Sunday, 8 August 2021

Tenth Sunday after Trinity 2021

 

Tenth Sunday after Trinity 2021

Lectionary readings: 2 Samuel 18:5-9, 15, 31-33 and John 6:35, 41-51

Our Old Testament reading this morning recounts the remarkable and tragic death of David’s son, the prince Absalom. It comes as the climax of an unravelling that has occurred in the life of David and his family stemming from his sin of shedding the blood of Uriah. His first son born to the wife of Uriah died only days old. David and Bathsheba’s second son, Solomon, would grow up to become David’s heir to the throne in Jerusalem. But among his other children, by his many wives, David would know even more suffering. David’s firstborn son, Amnon, whom he loved, raped his half-sister, Tamar, and, when David failed to bring him to justice, another son, Tamar’s full-brother Absalom, murdered Amnon in revenge. Growing to despise his father, Absalom went on to have very public sexual relations with David’s concubines, before rallying many in Israel in rebellion against David, in order to take the throne from him. As we heard in our reading, Absalom died in the rebellion, despite David’s desire that he be treated with the greatest leniency. David is recorded as weeping for Amnon twice, and for Absalom seven times. Towards the end of David’s life, when he is bedridden, his eldest surviving son, Adonijah, proclaims himself king, before Bathsheba and the prophet Nathan—who had prophesied such consequences as befell—ensured that Solomon was crowned as David’s legitimate, if not natural, heir.

It is a mess, and that mess is not swept under the carpet but brought into the light, for us to learn from. Sexual relationships are a holy thing, and treating them lightly, or in contempt, or as a weapon, results in great pain, for all involved, whether directly or indirectly. Nonetheless, even amid such pain, God is at work to redeem our lives. We would do well to heed David’s call to deal gently with people’s lives, for the sake of a heart after the heart of God. We would do well to lament, with David; to know in our hearts that it would be preferable for us to be cut off from the future of the people of God than to have to bear the loss of a young life from participation in the future of God’s people. We would do well, also, to learn from David’s failure to instruct his household in how they ought to relate to one another and live together in love and faith.

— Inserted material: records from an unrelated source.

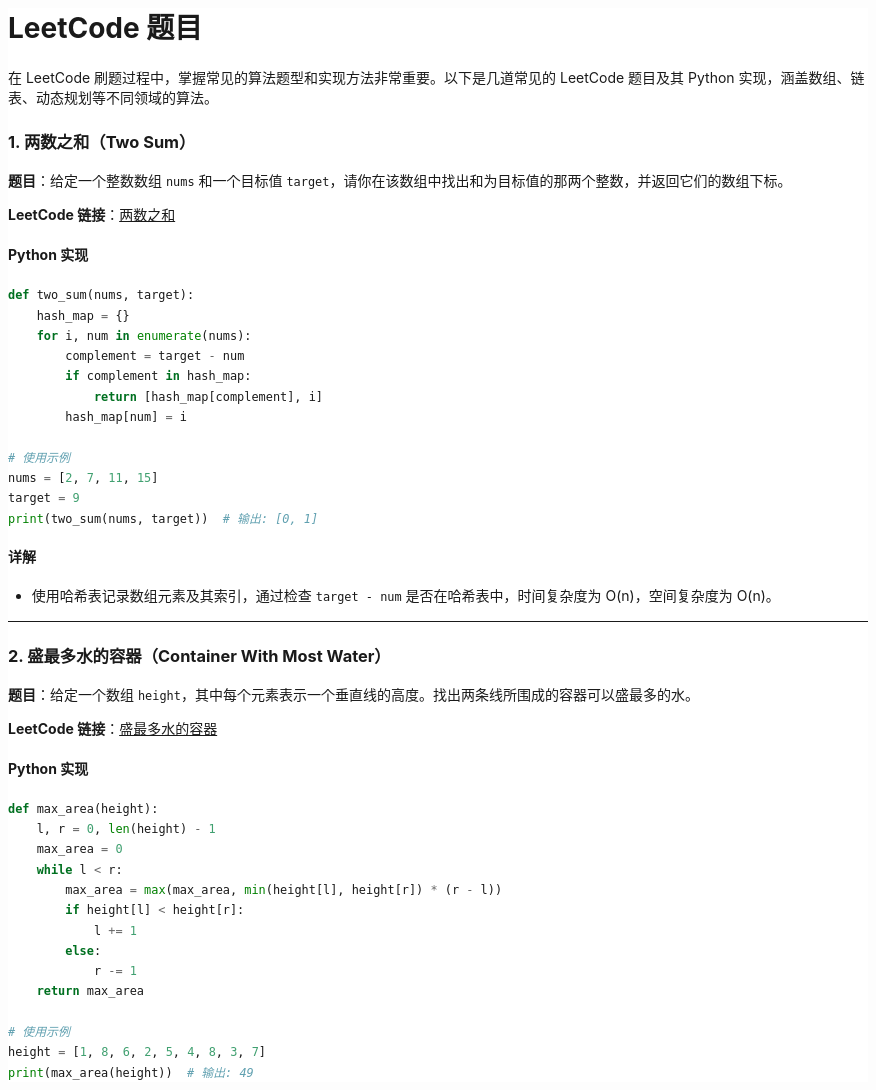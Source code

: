 # LeetCode 题目

在 LeetCode 刷题过程中，掌握常见的算法题型和实现方法非常重要。以下是几道常见的 LeetCode 题目及其 Python 实现，涵盖数组、链表、动态规划等不同领域的算法。

### 1. 两数之和（Two Sum）

**题目**：给定一个整数数组 `nums` 和一个目标值 `target`，请你在该数组中找出和为目标值的那两个整数，并返回它们的数组下标。

**LeetCode 链接**：[两数之和](https://leetcode.com/problems/two-sum/)

#### Python 实现

```python
def two_sum(nums, target):
    hash_map = {}
    for i, num in enumerate(nums):
        complement = target - num
        if complement in hash_map:
            return [hash_map[complement], i]
        hash_map[num] = i

# 使用示例
nums = [2, 7, 11, 15]
target = 9
print(two_sum(nums, target))  # 输出: [0, 1]
```

#### 详解

- 使用哈希表记录数组元素及其索引，通过检查 `target - num` 是否在哈希表中，时间复杂度为 O(n)，空间复杂度为 O(n)。

---

### 2. 盛最多水的容器（Container With Most Water）

**题目**：给定一个数组 `height`，其中每个元素表示一个垂直线的高度。找出两条线所围成的容器可以盛最多的水。

**LeetCode 链接**：[盛最多水的容器](https://leetcode.com/problems/container-with-most-water/)

#### Python 实现

```python
def max_area(height):
    l, r = 0, len(height) - 1
    max_area = 0
    while l < r:
        max_area = max(max_area, min(height[l], height[r]) * (r - l))
        if height[l] < height[r]:
            l += 1
        else:
            r -= 1
    return max_area

# 使用示例
height = [1, 8, 6, 2, 5, 4, 8, 3, 7]
print(max_area(height))  # 输出: 49
```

One of the insights of this passage is that God is faithful to his covenant promise to Abraham and his descendants, and to David and his descendants, that those who blessed them, God would bless, and those who cursed them, God would curse. In other words, God’s hand is raised in blessing to and through his people; and raised against those who would attack them. When Absalom persuades God’s own people to rise in rebellion against God’s anointed king in Jerusalem, God’s hand is raised against their plot. In an incredible and sobering verse, ‘and the forest claimed more victims that day that the sword,’ we see that even the very Land of God’s promise revolts against the rebellion.

At the heart of our passage, Absalom, the son whom David loves, is suspended, hanging between heaven and earth, while soldiers stand below, mocking and striking and piercing him with a spear. A beloved son, bridging heaven and earth; and a father lamenting his death. This tragic young man, the product of the consequences of David’s sin but also God’s faithfulness towards sinful David, becomes a window in time and space through which we see Jesus. Jesus come down from heaven and raised up from the earth, suspended between the two, who dies in order that those who receive him in their hands and deal gently with him for his Father’s sake might live. The one in whom all our hungers and thirsts, all our appetites and longings including those relating to identity and relationships and sexuality, are satisfied. The one who redeems our lives from the Pit, raising us up to life in the fullness God desires for us.

It is a mystery indeed, one that sustains us and does not fail. In the words of the Post Communion prayer for this day, according to the Common Worship liturgy,

God of our pilgrimage, you have willed that the gate of mercy should stand open for those who trust in you: look upon us with your favour that we who follow the path of your will may never wander from the way of life; through Jesus Christ our Lord.